Various cellular stresses can greatly induce the expression of HSPA6, such as mechanical [3], copper and zinc [25], nitric oxide [26,27], heavy metal [28], and antibiotic [29] stress. MG132, as a proteasome inhibitor, can cause protein misfolding, inducing HSPA6 expression to promote protein refolding [40]. Curcumin, a root extract, has antitumor effects and can also induce HSPA6 expression. Here, cell lines were treated by heating, copper sulfate, MG132, and curcumin. The results showed that all four treatments could induce pHSPA6 expression in WT cells, which was considered the same as our previous report [21]. However, after the three regulatory sequences were edited, the expression of pHSPA6 decreased significantly, indicating that the three regulatory sequences responded not only to heat stress but also to copper sulfate, MG132, and curcumin.

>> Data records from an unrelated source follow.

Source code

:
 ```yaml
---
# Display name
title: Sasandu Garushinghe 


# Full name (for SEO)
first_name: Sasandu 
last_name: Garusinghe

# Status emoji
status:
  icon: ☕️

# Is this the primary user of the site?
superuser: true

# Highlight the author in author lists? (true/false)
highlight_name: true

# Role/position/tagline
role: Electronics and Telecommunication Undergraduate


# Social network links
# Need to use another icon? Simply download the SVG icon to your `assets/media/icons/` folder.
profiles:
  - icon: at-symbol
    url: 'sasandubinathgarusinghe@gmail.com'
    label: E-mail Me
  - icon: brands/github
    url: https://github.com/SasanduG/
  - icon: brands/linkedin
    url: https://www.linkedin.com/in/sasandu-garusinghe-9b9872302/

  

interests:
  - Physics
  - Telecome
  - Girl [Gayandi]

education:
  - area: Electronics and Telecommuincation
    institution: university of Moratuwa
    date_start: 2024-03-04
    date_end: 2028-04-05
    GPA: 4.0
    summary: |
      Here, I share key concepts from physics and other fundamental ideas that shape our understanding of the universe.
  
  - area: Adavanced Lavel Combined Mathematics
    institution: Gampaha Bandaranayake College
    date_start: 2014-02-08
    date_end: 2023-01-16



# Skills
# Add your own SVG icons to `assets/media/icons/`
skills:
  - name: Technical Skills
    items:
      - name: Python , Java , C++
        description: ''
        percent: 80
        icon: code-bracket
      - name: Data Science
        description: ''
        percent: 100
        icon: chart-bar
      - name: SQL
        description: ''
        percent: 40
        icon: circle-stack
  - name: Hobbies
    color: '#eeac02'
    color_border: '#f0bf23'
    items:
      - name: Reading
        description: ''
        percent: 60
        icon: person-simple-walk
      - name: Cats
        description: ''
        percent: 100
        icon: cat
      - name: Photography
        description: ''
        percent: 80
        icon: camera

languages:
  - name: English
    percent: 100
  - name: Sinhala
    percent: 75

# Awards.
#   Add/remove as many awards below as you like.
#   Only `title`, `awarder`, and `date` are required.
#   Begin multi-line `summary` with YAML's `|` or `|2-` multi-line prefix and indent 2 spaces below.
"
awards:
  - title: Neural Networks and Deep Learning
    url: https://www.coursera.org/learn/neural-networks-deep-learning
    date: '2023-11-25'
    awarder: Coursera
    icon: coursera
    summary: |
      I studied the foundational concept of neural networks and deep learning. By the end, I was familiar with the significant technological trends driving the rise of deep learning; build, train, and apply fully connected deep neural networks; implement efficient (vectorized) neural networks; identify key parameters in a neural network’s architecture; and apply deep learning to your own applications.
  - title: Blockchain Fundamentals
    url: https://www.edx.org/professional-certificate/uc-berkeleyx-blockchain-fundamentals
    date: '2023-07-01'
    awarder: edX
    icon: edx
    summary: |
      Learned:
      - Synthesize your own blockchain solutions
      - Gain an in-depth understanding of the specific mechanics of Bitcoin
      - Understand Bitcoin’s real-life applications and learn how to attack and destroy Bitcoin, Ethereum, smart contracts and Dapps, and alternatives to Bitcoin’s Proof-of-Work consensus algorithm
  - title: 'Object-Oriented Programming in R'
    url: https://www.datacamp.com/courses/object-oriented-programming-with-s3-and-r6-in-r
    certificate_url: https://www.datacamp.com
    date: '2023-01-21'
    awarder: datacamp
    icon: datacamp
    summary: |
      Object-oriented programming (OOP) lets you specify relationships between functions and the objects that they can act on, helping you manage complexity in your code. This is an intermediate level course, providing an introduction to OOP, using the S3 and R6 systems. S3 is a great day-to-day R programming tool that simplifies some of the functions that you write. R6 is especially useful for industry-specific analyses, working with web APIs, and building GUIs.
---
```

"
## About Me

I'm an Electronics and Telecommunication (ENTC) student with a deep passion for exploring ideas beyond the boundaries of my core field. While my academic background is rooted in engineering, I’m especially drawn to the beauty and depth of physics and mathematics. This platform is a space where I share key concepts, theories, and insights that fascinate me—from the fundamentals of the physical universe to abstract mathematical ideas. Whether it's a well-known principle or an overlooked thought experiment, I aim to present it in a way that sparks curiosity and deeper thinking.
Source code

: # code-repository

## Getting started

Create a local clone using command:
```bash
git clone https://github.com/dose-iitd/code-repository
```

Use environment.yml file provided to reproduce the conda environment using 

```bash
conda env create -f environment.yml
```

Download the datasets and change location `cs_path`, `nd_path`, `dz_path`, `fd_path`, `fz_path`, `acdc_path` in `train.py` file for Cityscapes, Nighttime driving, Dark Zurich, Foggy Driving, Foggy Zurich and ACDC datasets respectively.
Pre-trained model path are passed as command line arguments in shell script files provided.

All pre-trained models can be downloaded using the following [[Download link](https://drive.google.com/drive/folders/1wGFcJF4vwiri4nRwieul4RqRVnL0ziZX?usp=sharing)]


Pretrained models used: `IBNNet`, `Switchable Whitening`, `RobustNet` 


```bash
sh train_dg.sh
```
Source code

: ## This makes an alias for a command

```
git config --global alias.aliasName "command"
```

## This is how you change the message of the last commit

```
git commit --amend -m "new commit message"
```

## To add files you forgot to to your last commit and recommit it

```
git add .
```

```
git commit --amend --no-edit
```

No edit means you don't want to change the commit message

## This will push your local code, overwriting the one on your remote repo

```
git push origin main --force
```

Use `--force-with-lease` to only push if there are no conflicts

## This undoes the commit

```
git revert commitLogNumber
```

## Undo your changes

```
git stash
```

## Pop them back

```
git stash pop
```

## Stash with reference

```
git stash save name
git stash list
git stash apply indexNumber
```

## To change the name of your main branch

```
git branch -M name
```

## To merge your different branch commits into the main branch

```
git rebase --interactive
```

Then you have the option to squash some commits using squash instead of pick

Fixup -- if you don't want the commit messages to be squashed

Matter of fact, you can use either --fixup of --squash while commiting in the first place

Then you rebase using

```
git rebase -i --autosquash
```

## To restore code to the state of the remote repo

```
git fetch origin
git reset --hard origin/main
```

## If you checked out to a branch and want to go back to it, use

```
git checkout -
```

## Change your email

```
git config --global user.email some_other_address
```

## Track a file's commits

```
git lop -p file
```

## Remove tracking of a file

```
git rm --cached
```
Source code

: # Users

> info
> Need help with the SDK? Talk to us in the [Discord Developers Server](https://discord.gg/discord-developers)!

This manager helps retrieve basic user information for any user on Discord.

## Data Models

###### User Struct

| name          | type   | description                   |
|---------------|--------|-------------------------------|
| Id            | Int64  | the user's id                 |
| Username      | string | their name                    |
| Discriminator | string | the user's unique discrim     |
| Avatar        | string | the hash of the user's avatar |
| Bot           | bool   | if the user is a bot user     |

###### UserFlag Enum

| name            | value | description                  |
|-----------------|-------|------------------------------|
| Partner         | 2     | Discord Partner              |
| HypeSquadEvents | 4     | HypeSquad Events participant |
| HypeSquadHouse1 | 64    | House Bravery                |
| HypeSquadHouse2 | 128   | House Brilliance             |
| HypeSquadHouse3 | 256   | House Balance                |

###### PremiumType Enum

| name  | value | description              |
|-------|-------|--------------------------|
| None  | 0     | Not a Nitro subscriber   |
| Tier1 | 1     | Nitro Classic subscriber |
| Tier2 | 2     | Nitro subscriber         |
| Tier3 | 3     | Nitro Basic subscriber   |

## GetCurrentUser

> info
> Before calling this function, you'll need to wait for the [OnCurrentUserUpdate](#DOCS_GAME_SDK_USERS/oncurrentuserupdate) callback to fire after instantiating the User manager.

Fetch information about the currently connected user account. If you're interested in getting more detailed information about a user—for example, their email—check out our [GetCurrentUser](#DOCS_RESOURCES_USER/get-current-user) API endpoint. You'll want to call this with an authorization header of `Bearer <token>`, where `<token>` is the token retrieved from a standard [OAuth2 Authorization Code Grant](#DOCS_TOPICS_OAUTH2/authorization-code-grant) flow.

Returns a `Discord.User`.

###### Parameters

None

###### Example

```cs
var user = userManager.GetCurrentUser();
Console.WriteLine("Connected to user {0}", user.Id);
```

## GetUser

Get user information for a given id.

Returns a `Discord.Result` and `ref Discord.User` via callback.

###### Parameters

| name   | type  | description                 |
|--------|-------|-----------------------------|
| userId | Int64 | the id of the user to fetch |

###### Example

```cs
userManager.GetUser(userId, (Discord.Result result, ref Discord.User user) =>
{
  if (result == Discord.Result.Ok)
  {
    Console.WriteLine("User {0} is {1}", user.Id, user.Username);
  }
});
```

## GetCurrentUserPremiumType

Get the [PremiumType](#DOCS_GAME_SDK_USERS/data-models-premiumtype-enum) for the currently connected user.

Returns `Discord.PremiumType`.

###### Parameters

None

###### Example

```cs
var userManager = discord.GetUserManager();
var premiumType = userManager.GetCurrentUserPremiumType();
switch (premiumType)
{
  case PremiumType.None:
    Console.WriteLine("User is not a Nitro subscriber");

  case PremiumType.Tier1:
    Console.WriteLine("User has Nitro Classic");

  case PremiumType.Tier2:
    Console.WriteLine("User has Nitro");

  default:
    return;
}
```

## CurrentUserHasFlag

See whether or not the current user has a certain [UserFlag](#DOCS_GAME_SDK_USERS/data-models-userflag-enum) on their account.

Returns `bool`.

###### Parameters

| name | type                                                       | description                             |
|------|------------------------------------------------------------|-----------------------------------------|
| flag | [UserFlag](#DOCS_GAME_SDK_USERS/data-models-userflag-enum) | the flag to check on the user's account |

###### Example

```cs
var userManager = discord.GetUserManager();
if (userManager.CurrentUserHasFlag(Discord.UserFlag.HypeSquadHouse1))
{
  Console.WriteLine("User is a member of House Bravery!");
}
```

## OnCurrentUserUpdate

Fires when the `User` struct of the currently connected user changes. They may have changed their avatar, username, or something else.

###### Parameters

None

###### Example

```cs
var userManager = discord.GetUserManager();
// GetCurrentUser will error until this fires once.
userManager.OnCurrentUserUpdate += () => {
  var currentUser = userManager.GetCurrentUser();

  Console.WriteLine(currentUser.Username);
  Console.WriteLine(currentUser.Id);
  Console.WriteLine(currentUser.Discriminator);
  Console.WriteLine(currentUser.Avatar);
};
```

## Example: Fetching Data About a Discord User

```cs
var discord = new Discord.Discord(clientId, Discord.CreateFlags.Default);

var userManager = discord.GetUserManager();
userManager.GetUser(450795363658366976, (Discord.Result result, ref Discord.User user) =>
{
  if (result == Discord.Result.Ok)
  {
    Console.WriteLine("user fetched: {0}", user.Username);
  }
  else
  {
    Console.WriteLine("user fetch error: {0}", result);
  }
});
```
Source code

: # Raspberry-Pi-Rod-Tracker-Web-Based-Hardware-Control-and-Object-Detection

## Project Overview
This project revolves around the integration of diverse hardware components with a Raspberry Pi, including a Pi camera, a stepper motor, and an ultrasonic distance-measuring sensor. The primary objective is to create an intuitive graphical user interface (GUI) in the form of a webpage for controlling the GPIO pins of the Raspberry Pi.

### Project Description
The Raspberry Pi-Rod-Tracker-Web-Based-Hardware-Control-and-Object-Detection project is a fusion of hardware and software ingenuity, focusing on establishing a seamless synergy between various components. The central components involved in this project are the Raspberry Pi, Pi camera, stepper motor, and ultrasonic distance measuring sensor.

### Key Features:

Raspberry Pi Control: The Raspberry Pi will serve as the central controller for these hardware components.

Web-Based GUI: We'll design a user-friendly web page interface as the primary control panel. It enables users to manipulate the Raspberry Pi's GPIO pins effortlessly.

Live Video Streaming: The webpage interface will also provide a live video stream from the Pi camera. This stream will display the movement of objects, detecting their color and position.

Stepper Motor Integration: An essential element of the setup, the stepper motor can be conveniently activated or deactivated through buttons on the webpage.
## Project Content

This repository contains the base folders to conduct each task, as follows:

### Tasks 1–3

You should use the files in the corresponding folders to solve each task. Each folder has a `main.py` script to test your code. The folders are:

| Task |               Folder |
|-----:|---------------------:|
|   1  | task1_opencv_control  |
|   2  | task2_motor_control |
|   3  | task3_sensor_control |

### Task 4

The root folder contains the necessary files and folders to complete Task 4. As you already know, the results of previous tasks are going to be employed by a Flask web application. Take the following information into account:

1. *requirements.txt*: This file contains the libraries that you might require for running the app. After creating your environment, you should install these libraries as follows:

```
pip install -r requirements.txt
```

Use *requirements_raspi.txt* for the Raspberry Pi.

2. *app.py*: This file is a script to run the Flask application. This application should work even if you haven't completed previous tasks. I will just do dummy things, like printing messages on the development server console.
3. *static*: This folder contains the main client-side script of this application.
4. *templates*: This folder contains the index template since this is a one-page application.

HSP40, HSP70, and HSP90 have been well studied. Hsp40/DnaJ, as a co-partner, helps to achieve the complex functions of HSP70 members. The editing of three regulatory sequences in the pHSPA6 promoter can reduce the expression levels of GS, DNAJB1, and DNAJC3, but the expression of DNAJC3 was uncorrelated with the changes in pHSPA6 in clone CR. These data showed that the downregulation of pHSPA6 could affect the expression of the genes. This may be because induced HSPA6 interacts with some members of the HSP40 family [17]. HSP70 inhibitors would be a new strategy for enhancing cancer treatment due to the antiapoptotic activity of the HSP70 gene [41]. It is worth noting that these inhibitors have been hampered when used in patients due to toxicity [42]. DNAJA1 acts as a co-partner to regulate the expression of HSP70, and the study suggests that inhibition of DNAJA1 may be a novel anticancer strategy [43]. In addition, targeting the HSP40/HSP70 partner axis may also be feasible for the treatment of castration-resistant prostate cancer [44]. Interestingly, HSP90 is also associated with the development of a variety of cancers, but current HSP90 inhibitors do not have ideal clinical effects [45]. Therefore, HSP40s, HSP70, and HSP90 can be considered potential therapeutic targets for cancers. HSP70 and HSP90 also play an important role in neurodegenerative diseases [46,47]. Previous studies have shown that inhibition of HSP90 can promote the expression of HSAP6 [48], but the effect of HSPA6 expression on HSP70 and HSP90 has not been studied, and the results of our study help fill this gap. Interestingly, although the editing of all three regulatory sequences reduces the expression of pHSPA6, different regulatory regions have different effects on the expression of pHSP70.2 and pHSP90AA1. The expression of pHSP70.2 was negatively correlated with downregulated pHSPA6 in clones HSE-1 and HSE-2 but positively correlated with CR, and the expression of pHSP90AA1 was negatively correlated with downregulated pHSPA6 in clones HSE-1, HSE-2, and CR (Figure 5a–c). Therefore, three regulatory regions in the pHSPA6 promoter are potential drug targets for the study of neurodegenerative diseases and cancer. Meanwhile, HSP70 and HSP90 family members have a significant role in animal thermotolerance [49,50]. Thus, these regions contribute to breeding heat-resistant herds.

5. Conclusions

In summary, our study reveals two HSEs and a newly discovered CR in the pHSPA6 promoter by a CRISPR/Cas9-mediated precise gene editing strategy. Gene expression data showed that sequence disruption of these regions could significantly reduce the expression of pHSPA6 under heat stress. Stimulation studies indicated that these regions responded not only to heat stress but also to copper sulfate, MG132, and curcumin. Among these regions, the knockout of CR could more strongly reduce the expression of pHSPA6 under stressors. Further mechanistic studies showed that downregulated pHSPA6 could significantly affect some important members of the HSP family that are involved in heat resistance and many diseases. Therefore, our novel results may provide a potential therapeutic strategy for neurodegenerative diseases and cancers, as well as beneficial strategies for breeding heat-resistant herds and research on biosensors.